## Task to carry out
The answer is the set of lines that include "parbox", copied from the data below.

(Data for review)

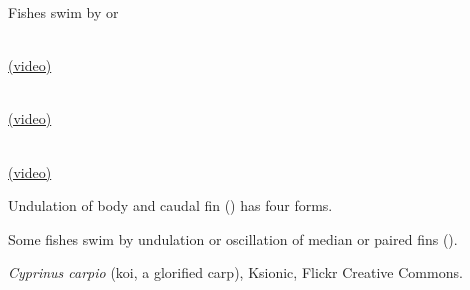 \documentclass[t,handout]{beamer}  %
\begin{document}
{
\begin{frame}[b,plain]{Fishes swim by  or }

\hspace{3em}%
	\parbox{\widthof{Anguilliform}}{\centering{}\\ %
		{\small \href{http://www.youtube.com/watch?v=LDrvbr_CbhE}{(video)}}}\hfill%
	\parbox{\widthof{Carangiform}}{\centering{}\\ %
		{\small \href{http://www.youtube.com/watch?v=OYrdFlr2vU8}{(video)}}}\hfill%
	\parbox{\widthof{Ostraciform}}{\centering{}\\ %
		{\small \href{http://www.youtube.com/watch?v=tsJzGycQMcE}{(video)}}}%
\hspace{3em}

\vspace{1\baselineskip}

\end{frame}
}

{
\begin{frame}[b,plain]{Undulation of body and caudal fin () has four forms.}

\end{frame}
}

{
\begin{frame}[b,plain]

\end{frame}
}

{
\begin{frame}[b,plain]{Some fishes swim by undulation or oscillation of median or paired fins ().}

\end{frame}
}

{
\begin{frame}[b,plain]

\end{frame}
}



{
\begin{frame}[b,plain]
\hfill\tiny\textcolor{white!40!orange}{\textit{Cyprinus carpio} (koi, a glorified carp), Ksionic, Flickr Creative Commons.}
\end{frame}
}
\end{document}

(End Data for review)

## Written reply
	\parbox{\widthof{Anguilliform}}{\centering{}\\ %
	\parbox{\widthof{Carangiform}}{\centering{}\\ %
	\parbox{\widthof{Ostraciform}}{\centering{}\\ %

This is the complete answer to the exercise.